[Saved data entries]
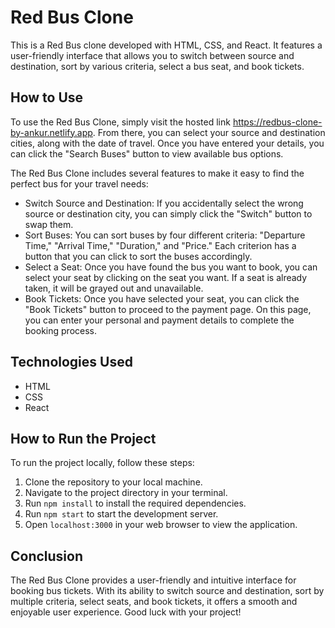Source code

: # Red Bus Clone

This is a Red Bus clone developed with HTML, CSS, and React. It features a user-friendly interface that allows you to switch between source and destination, sort by various criteria, select a bus seat, and book tickets.

## How to Use

To use the Red Bus Clone, simply visit the hosted link https://redbus-clone-by-ankur.netlify.app. From there, you can select your source and destination cities, along with the date of travel. Once you have entered your details, you can click the "Search Buses" button to view available bus options.

The Red Bus Clone includes several features to make it easy to find the perfect bus for your travel needs:

- Switch Source and Destination: If you accidentally select the wrong source or destination city, you can simply click the "Switch" button to swap them.
- Sort Buses: You can sort buses by four different criteria: "Departure Time," "Arrival Time," "Duration," and "Price." Each criterion has a button that you can click to sort the buses accordingly.
- Select a Seat: Once you have found the bus you want to book, you can select your seat by clicking on the seat you want. If a seat is already taken, it will be grayed out and unavailable.
- Book Tickets: Once you have selected your seat, you can click the "Book Tickets" button to proceed to the payment page. On this page, you can enter your personal and payment details to complete the booking process.

## Technologies Used

- HTML
- CSS
- React

## How to Run the Project

To run the project locally, follow these steps:

1. Clone the repository to your local machine.
2. Navigate to the project directory in your terminal.
3. Run `npm install` to install the required dependencies.
4. Run `npm start` to start the development server.
5. Open `localhost:3000` in your web browser to view the application.

## Conclusion

The Red Bus Clone provides a user-friendly and intuitive interface for booking bus tickets. With its ability to switch source and destination, sort by multiple criteria, select seats, and book tickets, it offers a smooth and enjoyable user experience. Good luck with your project!
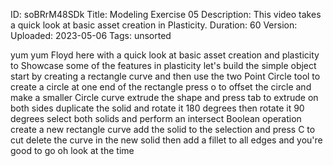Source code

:ID: soBRrM48SDk
Title: Modeling Exercise 05
Description: This video takes a quick look at basic asset creation in Plasticity.
Duration: 60
Version: 
Uploaded: 2023-05-06
Tags: unsorted

yum yum Floyd here with a quick look at
basic asset creation and plasticity to
Showcase some of the features in
plasticity let's build the simple object
start by creating a rectangle curve and
then use the two Point Circle tool to
create a circle at one end of the
rectangle press o to offset the circle
and make a smaller Circle curve extrude
the shape and press tab to extrude on
both sides duplicate the solid and
rotate it 180 degrees then rotate it 90
degrees select both solids and perform
an intersect Boolean operation create a
new rectangle curve
add the solid to the selection and press
C to cut
delete the curve in the new solid then
add a fillet to all edges and you're
good to go
oh look at the time
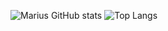![Marius GitHub stats](https://github-readme-stats-psi-beige.vercel.app/api?username=MariusBaschnagel&show_icons=true&theme=dracula&count_private=true) ![Top Langs](https://github-readme-stats-psi-beige.vercel.app/api/top-langs/?username=MariusBaschnagel&theme=dracula&count_private=true&layout=compact&langs_count=8&hide=javascript,css)

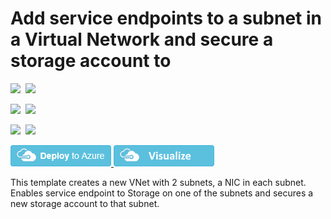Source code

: # Add service endpoints to a subnet in a Virtual Network and secure a storage account to 

<IMG SRC="https://azbotstorage.blob.core.windows.net/badges/201-vnet-2subnets-service-endpoints-storage-integration/PublicLastTestDate.svg" />&nbsp;
<IMG SRC="https://azbotstorage.blob.core.windows.net/badges/201-vnet-2subnets-service-endpoints-storage-integration/PublicDeployment.svg" />&nbsp;

<IMG SRC="https://azbotstorage.blob.core.windows.net/badges/201-vnet-2subnets-service-endpoints-storage-integration/FairfaxLastTestDate.svg" />&nbsp;
<IMG SRC="https://azbotstorage.blob.core.windows.net/badges/201-vnet-2subnets-service-endpoints-storage-integration/FairfaxDeployment.svg" />&nbsp;

<IMG SRC="https://azbotstorage.blob.core.windows.net/badges/201-vnet-2subnets-service-endpoints-storage-integration/BestPracticeResult.svg" />&nbsp;
<IMG SRC="https://azbotstorage.blob.core.windows.net/badges/201-vnet-2subnets-service-endpoints-storage-integration/CredScanResult.svg" />&nbsp;

<a href="https://portal.azure.com/#create/Microsoft.Template/uri/https%3A%2F%2Fraw.githubusercontent.com%2FAzure%2Fazure-quickstart-templates%2Fmaster%2F201-vnet-2subnets-service-endpoints-storage-integration%2Fazuredeploy.json" target="_blank">
    <img src="https://raw.githubusercontent.com/Azure/azure-quickstart-templates/master/1-CONTRIBUTION-GUIDE/images/deploytoazure.png"/>
</a>
<a href="http://armviz.io/#/?load=https%3A%2F%2Fraw.githubusercontent.com%2FAzure%2Fazure-quickstart-templates%2Fmaster%2F201-vnet-2subnets-service-endpoints-storage-integration%2Fazuredeploy.json" target="_blank">
    <img src="https://raw.githubusercontent.com/Azure/azure-quickstart-templates/master/1-CONTRIBUTION-GUIDE/images/visualizebutton.png"/>
</a>

This template creates a new VNet with 2 subnets, a NIC in each subnet. Enables service endpoint to Storage on one of the subnets and secures a new storage account to that subnet.
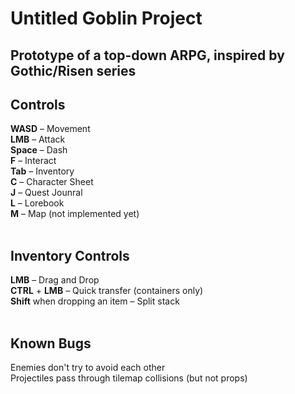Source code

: # Untitled Goblin Project <br />
## Prototype of a top-down ARPG, inspired by Gothic/Risen series <br />

## Controls <br />
**WASD** – Movement <br />
**LMB** – Attack <br />
**Space** – Dash <br />
**F** – Interact <br />
**Tab** – Inventory <br />
**C** – Character Sheet <br />
**J** – Quest Jounral <br />
**L** – Lorebook <br />
**M** – Map (not implemented yet) <br />
<br />
## Inventory Controls <br />
**LMB** – Drag and Drop <br />
**CTRL** + **LMB** – Quick transfer (containers only) <br />
**Shift** when dropping an item – Split stack <br />
<br />
## Known Bugs <br />
Enemies don't try to avoid each other <br />
Projectiles pass through tilemap collisions (but not props) <br />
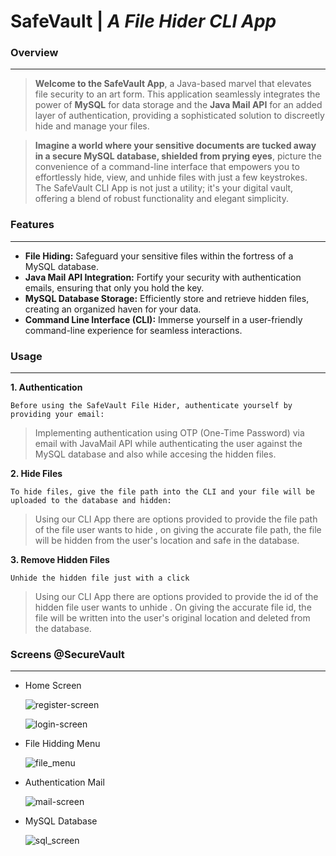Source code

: # SafeVault | _A File Hider CLI App_

### Overview
---

> **Welcome to the SafeVault App**, a Java-based marvel that elevates file security to an art form. This application seamlessly integrates the power of **MySQL** for data storage and the **Java Mail API** for an added layer of authentication, providing a sophisticated solution to discreetly hide and manage your files.

> **Imagine a world where your sensitive documents are tucked away in a secure MySQL database, shielded from prying eyes**, picture the convenience of a command-line interface that empowers you to effortlessly hide, view, and unhide files with just a few keystrokes. The SafeVault CLI App is not just a utility; it's your digital vault, offering a blend of robust functionality and elegant simplicity.

### Features
---
- **File Hiding:** Safeguard your sensitive files within the fortress of a MySQL database.
- **Java Mail API Integration:** Fortify your security with authentication emails, ensuring that only you hold the key.
- **MySQL Database Storage:** Efficiently store and retrieve hidden files, creating an organized haven for your data.
- **Command Line Interface (CLI):** Immerse yourself in a user-friendly command-line experience for seamless interactions.

### Usage
---
**1. Authentication**

``Before using the SafeVault File Hider, authenticate yourself by providing your email:``

>Implementing authentication using OTP (One-Time Password) via email with JavaMail API while authenticating the user against the  MySQL database and also while accesing the hidden files.

**2. Hide Files**

``To hide files, give the file path into the CLI and your file will be uploaded to the database and hidden:``

>Using our CLI App there are options provided to provide the file path of the file user wants to hide , on giving the accurate file path, the file will be hidden from the user's location and safe in the database. 

**3. Remove Hidden Files**

``Unhide the hidden file just with a click``

>Using our CLI App there are options provided to provide the id of the hidden file user wants to unhide . On giving the accurate file id, the file will be written into the user's original location and deleted from the database.

### Screens @SecureVault
---

- Home Screen

  ![register-screen](https://github.com/Prantik-Barik/SafeVault-CLI/assets/107944461/ebfb9aa6-9ba9-497f-85ef-637f1214056f)

  ![login-screen](https://github.com/Prantik-Barik/SafeVault-CLI/assets/107944461/2b87c12d-40b8-4e5e-add3-78c3641ce050)

- File Hidding Menu

  ![file_menu](https://github.com/Prantik-Barik/SafeVault-CLI/assets/107944461/e31374d4-6ef3-470a-bd86-657d9b446f7d)
    
- Authentication Mail

  ![mail-screen](https://github.com/Prantik-Barik/SafeVault-CLI/assets/107944461/a6ea5eae-de39-4881-8494-a285b316ac7c)

- MySQL Database 
    
  ![sql_screen](https://github.com/Prantik-Barik/SafeVault-CLI/assets/107944461/9b27c7d3-29a9-4161-a72f-a88935e94f3f)

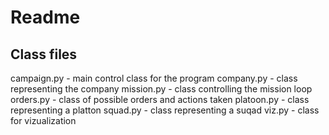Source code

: # Readme

## Class files
campaign.py - main control class for the program
company.py - class representing the company
mission.py - class controlling the mission loop
orders.py - class of possible orders and actions taken
platoon.py - class representing a platton
squad.py - class representing a suqad
viz.py - class for vizualization
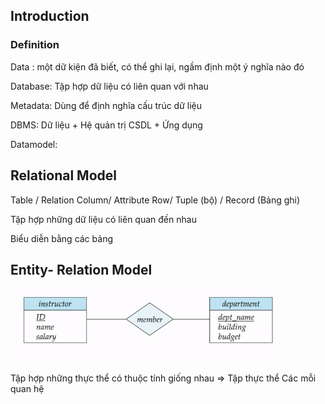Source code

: ## Introduction

### Definition

Data : một dữ kiện đã biết, có thể ghi lại, ngầm định một ý nghĩa nào đó

Database: Tập hợp dữ liệu có liên quan với nhau

Metadata: Dùng để định nghĩa cấu trúc dữ liệu


DBMS: Dữ liệu + Hệ quản trị CSDL + Ứng dụng

Datamodel: 

## Relational Model 
Table / Relation
Column/ Attribute
Row/ Tuple (bộ) / Record (Bảng ghi)


Tập hợp những dữ liệu có liên quan đến nhau

Biểu diễn bằng các bảng

## Entity- Relation Model 

![hello](./pics/erd.png)

Tập hợp những thực thể có thuộc tính giống nhau => Tập thực thể
Các mỗi quan hệ 

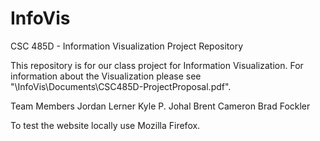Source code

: # InfoVis
CSC 485D - Information Visualization Project Repository

This repository is for our class project for Information Visualization.
For information about the Visualization please see "\InfoVis\Documents\CSC485D-ProjectProposal.pdf".

Team Members
Jordan Lerner
Kyle P. Johal
Brent Cameron
Brad Fockler

To test the website locally use Mozilla Firefox.
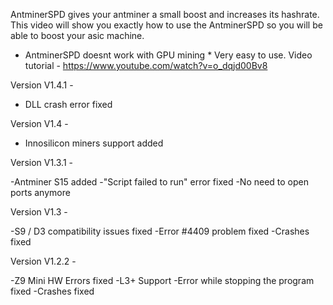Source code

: AntminerSPD gives your antminer a small boost and increases its hashrate.
This video will show you exactly how to use the AntminerSPD so you will be able to boost your asic machine. 
* AntminerSPD doesnt work with GPU mining *
Very easy to use.
Video tutorial - https://www.youtube.com/watch?v=o_dqjd00Bv8

Version V1.4.1 -

- DLL crash error fixed

Version V1.4 -

- Innosilicon miners support added

Version V1.3.1 -

-Antminer S15 added
-"Script failed to run" error fixed
-No need to open ports anymore

Version V1.3 -

-S9 / D3 compatibility issues fixed
-Error #4409 problem fixed
-Crashes fixed

Version V1.2.2 -

-Z9 Mini HW Errors fixed
-L3+ Support
-Error while stopping the program fixed
-Crashes fixed
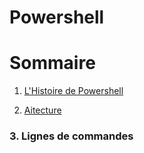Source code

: # Powershell
# Sommaire 
1. [L'Histoire de Powershell](http://git.ytrack.learn.ynov.com/EPINOT/Powershell/src/branch/master/histoire.md)

2. [Aitecture](http://)

### 3. Lignes de commandes 

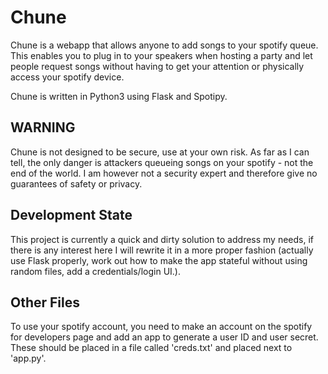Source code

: # Chune

Chune is a webapp that allows anyone to add songs to your spotify queue. This enables you to plug 
in to your speakers when hosting a party and let people request songs without having to get your
attention or physically access your spotify device.

Chune is written in Python3 using Flask and Spotipy.

## WARNING

Chune is not designed to be secure, use at your own risk. As far as I can tell, the only danger is 
attackers queueing songs on your spotify - not the end of the world. I am however not a security
expert and therefore give no guarantees of safety or privacy.

## Development State
This project is currently a quick and dirty solution to address my needs, if there is any interest here I will rewrite it in a more proper fashion (actually use Flask properly, work out how to make the app stateful without using random files, add a credentials/login UI.).

## Other Files
To use your spotify account, you need to make an account on the spotify for developers page and add an app to generate a user ID and user secret. These should be placed in a file called 'creds.txt' and placed next to 'app.py'.


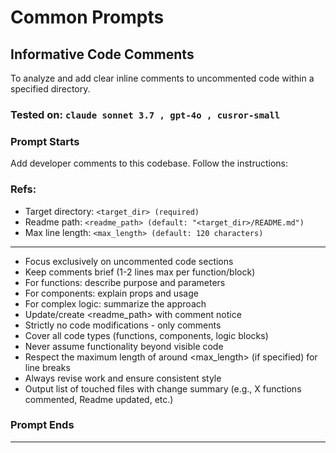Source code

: # Common Prompts

## Informative Code Comments

To analyze and add clear inline comments to uncommented code within a specified directory.

### Tested on: `claude sonnet 3.7 , gpt-4o , cusror-small`

### Prompt Starts

Add developer comments to this codebase. Follow the instructions:

### Refs:

- Target directory: `<target_dir> (required)`
- Readme path: `<readme_path> (default: "<target_dir>/README.md")`
- Max line length: `<max_length> (default: 120 characters)`

---

- Focus exclusively on uncommented code sections
- Keep comments brief (1-2 lines max per function/block)
- For functions: describe purpose and parameters
- For components: explain props and usage
- For complex logic: summarize the approach
- Update/create <readme_path> with comment notice
- Strictly no code modifications - only comments
- Cover all code types (functions, components, logic blocks)
- Never assume functionality beyond visible code
- Respect the maximum length of around <max_length> (if specified) for line breaks
- Always revise work and ensure consistent style
- Output list of touched files with change summary (e.g., X functions commented, Readme updated, etc.)

### Prompt Ends

---
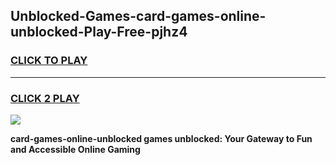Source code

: 
## Unblocked-Games-card-games-online-unblocked-Play-Free-pjhz4
<h3>
<a href="https://premium76.site?title=card-games-online-unblocked&ref=20A">CLICK TO PLAY</a></h3>
<hr>

<h3>
<a href="https://premium76.site?title=card-games-online-unblocked&ref=20A">CLICK 2 PLAY</a>
  
</h3>

<a href="https://premium76.site?title=card-games-online-unblocked&ref=20A"><img src="https://clearcache.store/games.png"></a>


**card-games-online-unblocked games unblocked: Your Gateway to Fun and Accessible Online Gaming**
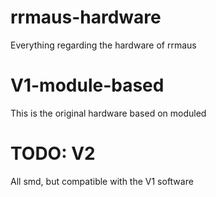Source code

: # rrmaus-hardware
Everything regarding the hardware of rrmaus

# V1-module-based

This is the original hardware based on moduled

# TODO: V2

All smd, but compatible with the V1 software
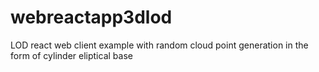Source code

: # webreactapp3dlod
LOD react web client example with random cloud point generation in the form of cylinder eliptical base
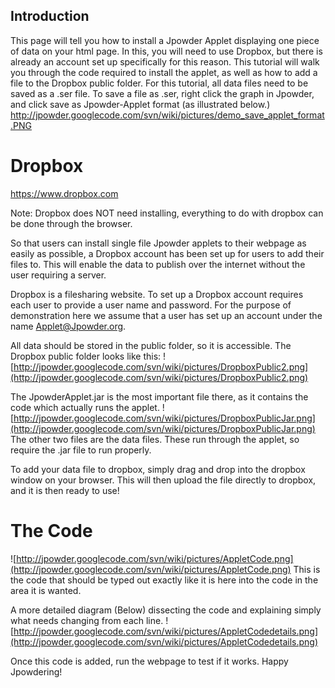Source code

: ## Introduction ##

This page will tell you how to install a Jpowder Applet displaying one piece of data on your html page. In this, you will need to use Dropbox, but there is already an account set up specifically for this reason. This tutorial will walk you through the code required to install the applet, as well as how to add a file to the Dropbox public folder. For this tutorial, all data files need to be saved as a .ser file. To save a file as .ser, right click the graph in Jpowder, and click save as Jpowder-Applet format (as illustrated below.)
http://jpowder.googlecode.com/svn/wiki/pictures/demo_save_applet_format.PNG

# Dropbox #

https://www.dropbox.com

Note: Dropbox does NOT need installing, everything to do with dropbox can be done through the browser.

So that users can install single file Jpowder applets to their webpage as easily as possible, a Dropbox account has been set up for users to add their files to. This will enable the data to publish over the internet without the user requiring a server.

Dropbox is a filesharing website. To set up a Dropbox account requires each user to provide a user name and password. For the purpose of demonstration here we assume that a user has set up an account under the name Applet@Jpowder.org.

All data should be stored in the public folder, so it is accessible. The Dropbox public folder looks like this:
![http://jpowder.googlecode.com/svn/wiki/pictures/DropboxPublic2.png](http://jpowder.googlecode.com/svn/wiki/pictures/DropboxPublic2.png)

The JpowderApplet.jar is the most important file there, as it contains the code which actually runs the applet.
![http://jpowder.googlecode.com/svn/wiki/pictures/DropboxPublicJar.png](http://jpowder.googlecode.com/svn/wiki/pictures/DropboxPublicJar.png)
The other two files are the data files. These run through the applet, so require the .jar file to run properly.

To add your data file to dropbox, simply drag and drop into the dropbox window on your browser. This will then upload the file directly to dropbox, and it is then ready to use!

# The Code #

![http://jpowder.googlecode.com/svn/wiki/pictures/AppletCode.png](http://jpowder.googlecode.com/svn/wiki/pictures/AppletCode.png)
This is the code that should be typed out exactly like it is here into the code in the area it is wanted.

A more detailed diagram (Below) dissecting the code and explaining simply what needs changing from each line.
![http://jpowder.googlecode.com/svn/wiki/pictures/AppletCodedetails.png](http://jpowder.googlecode.com/svn/wiki/pictures/AppletCodedetails.png)

Once this code is added, run the webpage to test if it works. Happy Jpowdering!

### PROBLEM
There is a line with "## Technologies Used" and a line with "the development server." above. Copy exactly those two lines and all lines between them, with nothing else.

### EXERCISE ANSWER
## Technologies Used

- HTML
- CSS
- React

## How to Run the Project

To run the project locally, follow these steps:

1. Clone the repository to your local machine.
2. Navigate to the project directory in your terminal.
3. Run `npm install` to install the required dependencies.
4. Run `npm start` to start the development server.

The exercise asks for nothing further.